Une première interprétation possible serait que le processus de R&D peut prendre fin pour mener à une phase de mise sur le marché ; les dépenses de recherche soutenues par le CIR seraient alors remplacées par des dépenses d’innovation soutenues par le CII. Cette explication est d’autant plus plausible que les bénéficiaires du CII sont des PME, développant sans doute moins de projets en parallèle que des entreprises de taille intermédiaire (ETI) ou des grandes entreprises.

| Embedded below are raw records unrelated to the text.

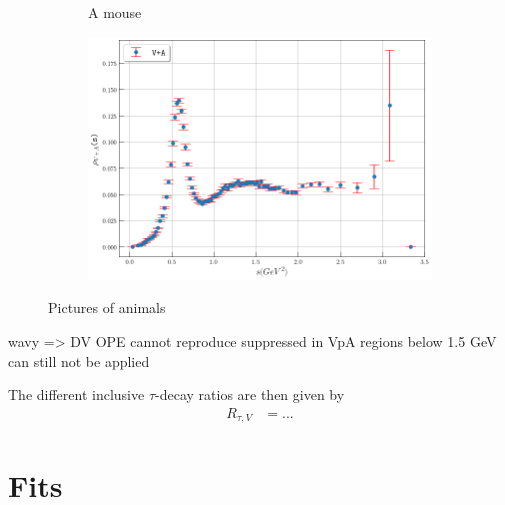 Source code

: \documentclass[../../index.tex]{subfiles}
\begin{document}
\begin{figure}
\begin{subfigure}[b]{0.49\textwidth}
        \caption{A mouse}
        \label{fig:mouse}
    \end{subfigure}
    \begin{subfigure}[b]{0.8\textwidth}
      \centering
      \includegraphics[width=\textwidth]{./images/specFuncAleph_VpA.png}
      \label{fig:}
    \end{subfigure}
    \caption{Pictures of animals}\label{fig:animals}
\end{figure}

wavy => DV
OPE cannot reproduce
suppressed in VpA
regions below 1.5 GeV can still not be applied

The different inclusive $\tau$-decay ratios are then given by
\begin{align}
  R_{\tau,V} &= ...
\end{align}

\section{Fits}
\end{document}
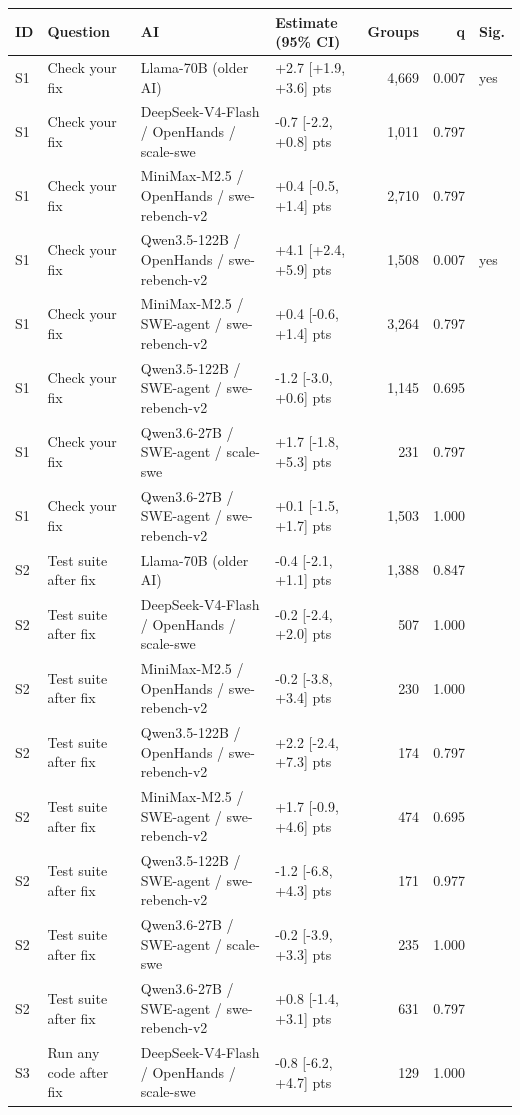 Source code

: \begin{tabular}{llllrrl}
\toprule
ID & Question & AI & Estimate (95\% CI) & Groups & q & Sig. \\
\midrule
S1 & Check your fix & Llama-70B (older AI) & +2.7 [+1.9, +3.6] pts & 4,669 & 0.007 & yes \\
S1 & Check your fix & DeepSeek-V4-Flash / OpenHands / scale-swe & -0.7 [-2.2, +0.8] pts & 1,011 & 0.797 &  \\
S1 & Check your fix & MiniMax-M2.5 / OpenHands / swe-rebench-v2 & +0.4 [-0.5, +1.4] pts & 2,710 & 0.797 &  \\
S1 & Check your fix & Qwen3.5-122B / OpenHands / swe-rebench-v2 & +4.1 [+2.4, +5.9] pts & 1,508 & 0.007 & yes \\
S1 & Check your fix & MiniMax-M2.5 / SWE-agent / swe-rebench-v2 & +0.4 [-0.6, +1.4] pts & 3,264 & 0.797 &  \\
S1 & Check your fix & Qwen3.5-122B / SWE-agent / swe-rebench-v2 & -1.2 [-3.0, +0.6] pts & 1,145 & 0.695 &  \\
S1 & Check your fix & Qwen3.6-27B / SWE-agent / scale-swe & +1.7 [-1.8, +5.3] pts & 231 & 0.797 &  \\
S1 & Check your fix & Qwen3.6-27B / SWE-agent / swe-rebench-v2 & +0.1 [-1.5, +1.7] pts & 1,503 & 1.000 &  \\
S2 & Test suite after fix & Llama-70B (older AI) & -0.4 [-2.1, +1.1] pts & 1,388 & 0.847 &  \\
S2 & Test suite after fix & DeepSeek-V4-Flash / OpenHands / scale-swe & -0.2 [-2.4, +2.0] pts & 507 & 1.000 &  \\
S2 & Test suite after fix & MiniMax-M2.5 / OpenHands / swe-rebench-v2 & -0.2 [-3.8, +3.4] pts & 230 & 1.000 &  \\
S2 & Test suite after fix & Qwen3.5-122B / OpenHands / swe-rebench-v2 & +2.2 [-2.4, +7.3] pts & 174 & 0.797 &  \\
S2 & Test suite after fix & MiniMax-M2.5 / SWE-agent / swe-rebench-v2 & +1.7 [-0.9, +4.6] pts & 474 & 0.695 &  \\
S2 & Test suite after fix & Qwen3.5-122B / SWE-agent / swe-rebench-v2 & -1.2 [-6.8, +4.3] pts & 171 & 0.977 &  \\
S2 & Test suite after fix & Qwen3.6-27B / SWE-agent / scale-swe & -0.2 [-3.9, +3.3] pts & 235 & 1.000 &  \\
S2 & Test suite after fix & Qwen3.6-27B / SWE-agent / swe-rebench-v2 & +0.8 [-1.4, +3.1] pts & 631 & 0.797 &  \\
S3 & Run any code after fix & DeepSeek-V4-Flash / OpenHands / scale-swe & -0.8 [-6.2, +4.7] pts & 129 & 1.000 &  \\

\end{tabular}
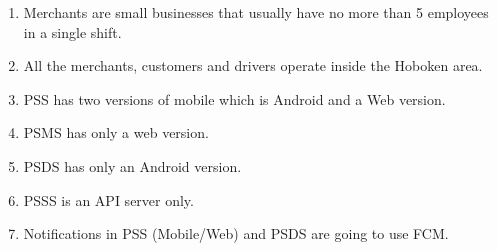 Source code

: \begin{enumerate}[resume, label=AS-\arabic*]
    \item Merchants are small businesses that usually have no more 
    than 5 employees in a single shift.
    \item All the merchants, customers and drivers operate inside the 
    Hoboken area.
    \item PSS has two versions of mobile which is Android and a Web version.
    \item PSMS has only a web version.
    \item PSDS has only an Android version.
    \item PSSS is an API server only.
    \item Notifications in PSS (Mobile/Web) and PSDS are going to use FCM.
\end{enumerate}
\pagebreak
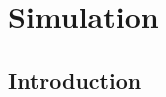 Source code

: \documentclass[../main.tex]{subfiles}
\begin{document}
\section{Simulation}\label{sec:simulation}
\subsection{Introduction}
\end{document}
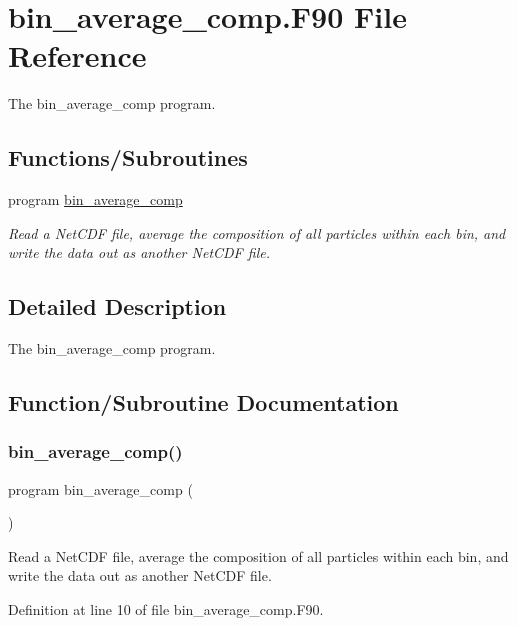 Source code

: \hypertarget{bin__average__comp_8_f90}{}\section{bin\+\_\+average\+\_\+comp.\+F90 File Reference}
\label{bin__average__comp_8_f90}


The bin\+\_\+average\+\_\+comp program.  


\subsection*{Functions/\+Subroutines}
\begin{DoxyCompactItemize}
\item 
program \mbox{\hyperlink{bin__average__comp_8_f90_a1b07774cc8c4806b9e619af9d5b94b68}{bin\+\_\+average\+\_\+comp}}
\begin{DoxyCompactList}\small\item\em Read a Net\+C\+DF file, average the composition of all particles within each bin, and write the data out as another Net\+C\+DF file. \end{DoxyCompactList}\end{DoxyCompactItemize}


\subsection{Detailed Description}
The bin\+\_\+average\+\_\+comp program. 



\subsection{Function/\+Subroutine Documentation}
\mbox{\label{bin__average__comp_8_f90_a1b07774cc8c4806b9e619af9d5b94b68}} 
\subsubsection{\texorpdfstring{bin\+\_\+average\+\_\+comp()}{bin\_average\_comp()}}
{\footnotesize\ttfamily program bin\+\_\+average\+\_\+comp (\begin{DoxyParamCaption}{ }\end{DoxyParamCaption})}



Read a Net\+C\+DF file, average the composition of all particles within each bin, and write the data out as another Net\+C\+DF file. 



Definition at line 10 of file bin\+\_\+average\+\_\+comp.\+F90.

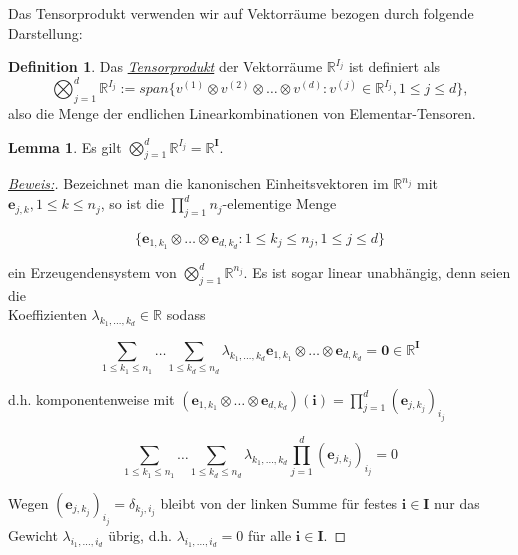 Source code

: \documentclass[11pt]{article} %
\theoremstyle{definition}
\newtheorem{lemma}[thm]{Lemma}
\newtheorem{definition}[thm]{Definition}
\numberwithin{equation}{section}
\begin{document}
\begin{changemargin}{0pt}{0pt}
Das Tensorprodukt verwenden wir auf Vektorräume bezogen durch folgende Darstellung:

\begin{definition}
Das \underline{\textit{Tensorprodukt}} der Vektorräume $\mathbb{R}^{I_{j}}$ ist definiert als
\begin{equation}
\bigotimes^{d}_{j=1} \mathbb{R}^{I_{j}} := span \{ v^{(1)} \otimes v^{(2)} \otimes \dots \otimes v^{(d)} : v^{(j)} \in \mathbb{R}^{I_{j}},
1\leq j \leq d \},
\end{equation} also die Menge der endlichen Linearkombinationen von Elementar-Tensoren.
\end{definition}

\newpage
\begin{lemma}
Es gilt $\bigotimes^{d}_{j=1} \mathbb{R}^{I_{j}} = \mathbb{R}^{\mathbf{I}}$.
\end{lemma}

\begin{proof}[\underline{Beweis:}\nopunct]
Bezeichnet man die kanonischen Einheitsvektoren im $\mathbb{R}^{n_{j}}$ mit $\mathbf{e}_{j,k}, 1\leq k\leq n_{j}$, so ist
die $\prod^{d}_{j=1} n_{j}$-elementige Menge

\[ \{\mathbf{e}_{1,k_{1}}\otimes \dots \otimes \mathbf{e}_{d,k_{d}} : 1\leq k_{j} \leq n_{j}, 1\leq j\leq d\} \]

ein Erzeugendensystem von $\bigotimes^{d}_{j=1} \mathbb{R}^{n_{j}}$. Es ist sogar linear unabhängig, denn seien die\\
Koeffizienten
$\lambda_{k_{1},\dots,k_{d}} \in \mathbb{R}$ sodass

\[ \sum_{1\leq k_{1}\leq n_{1}} \dots \sum_{1\leq k_{d}\leq n_{d}} \lambda_{k_{1},\dots,k_{d}} \mathbf{e}_{1,k_{1}} \otimes \dots
\otimes \mathbf{e}_{d,k_{d}} = \mathbf{0} \in \mathbb{R}^{\mathbf{I}} \]

d.h. komponentenweise mit $(\mathbf{e}_{1,k_{1}} \otimes \dots \otimes \mathbf{e}_{d,k_{d}})(\mathbf{i}) = \prod^{d}_{j=1} (\mathbf{e}_{j,k_{j}})_{i_j}$

\[ \sum_{1\leq k_{1}\leq n_{1}} \dots \sum_{1\leq k_{d}\leq n_{d}} \lambda_{k_{1},\dots,k_{d}}  \prod^{d}_{j=1} (\mathbf{e}_{j,k_{j}})_{i_j} = 0 \]

Wegen $(\mathbf{e}_{j,k_{j}})_{i_j} = \delta_{k_{j},i_{j}}$ bleibt von der linken Summe für festes $\mathbf{i} \in \mathbf{I}$ nur das Gewicht
$\lambda_{i_{1},\dots,i_{d}}$ übrig, d.h. $\lambda_{i_{1},\dots,i_{d}} = 0$ für alle $\mathbf{i} \in \mathbf{I}$.

\end{proof}

\end{changemargin}
\end{document}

Une seconde interprétation serait celle d’un effet de relabellisation d’une partie des dépenses de recherche en dépenses d’innovation; ces dépenses relabellisées correspondraient en réalité à des dépenses d’innovation alors qu’elles étaient jusqu’ici considérées comme des dépenses de recherche. Le taux du CII (20%) étant plus faible que celui du CIR (30%), rien n’incite pourtant financièrement les bénéficiaires à relabelliser leurs dépenses vers des dépenses d’innovation si elles n’en étaient pas réellement.

 

L’emploi et le chiffre d’affaires des PME bénéficiaires du CII ont augmenté plus rapidement que ceux des PME similaires non bénéficiaires :

Comparer les PME bénéficiaires du CII à l’ensemble des PME non bénéficiaires ne suffit pas pour estimer l’effet de l’introduction du dispositif sur le devenir de ces PME; il faut en effet les comparer à un groupe spécifique de PME non bénéficiaires ayant des caractéristiques semblables (emploi, chiffres d’affaires, part de l’emploi technique, etc.) avant l’introduction du CII. Ces PME non bénéficiaires sont sélectionnées parmi les PME susceptibles de mener des activités d’innovation.

 

♦ Les effectifs des PME, bénéficiaires du CII, sont plus importants (27 salariés en moyenne en 2012) que celui de l’ensemble des PME bénéficiaires (21 salariés). Dès 2013, première année de mise en place du CII, l’emploi des PME bénéficiaires du CII augmente plus fortement que celui des non‑bénéficiaires. L’écart entre ces deux groupes s’accentue dans le temps. Par ailleurs, l’évolution de la part de l’emploi technique, c’est‑à‑dire de salariés susceptibles de réaliser des activités de RDI (techniciens, ingénieurs et cadres techniques de l’entreprise), est plus importante pour le groupe bénéficiaire en 2013. En revanche, les salaires augmentent moins fortement dans les PME bénéficiaires que dans les autres.

 

♦ Le chiffre d’affaires croît davantage chez les PME bénéficiaires.

 

♦ Mesurées par le total du bilan, les ressources financières des PME bénéficiaires du CII augmentent davantage que celles des non‑bénéficiaires.

 

♦ Il n’est en revanche pas observé de différence concernant le taux d’investissement.

 

♦ Enfin, l’écart entre PME bénéficiaires et PME non bénéficiaires concernant la probabilité de déposer au moins un brevet s’accroît en 2015.

 

♦ Les PME bénéficiaires du CII dans l’industrie ont créé davantage de nouveaux produits
 Le nombre de produits des PME bénéficiaires du CII a en moyenne augmenté plus vite que celui des non‑bénéficiaires; cependant, l’écart n’est pas significatif au niveau le plus fin; en revanche, pour des niveaux plus agrégés, l’écart est positif et significatif à partir de 2015, et le reste en 2016. À titre de comparaison, le nombre moyen de produits (au niveau le plus agrégé) est en moyenne de 1,52 dans le groupe bénéficiaire en 2012, ce qui représenterait donc un surplus de 5% chez les bénéficiaires.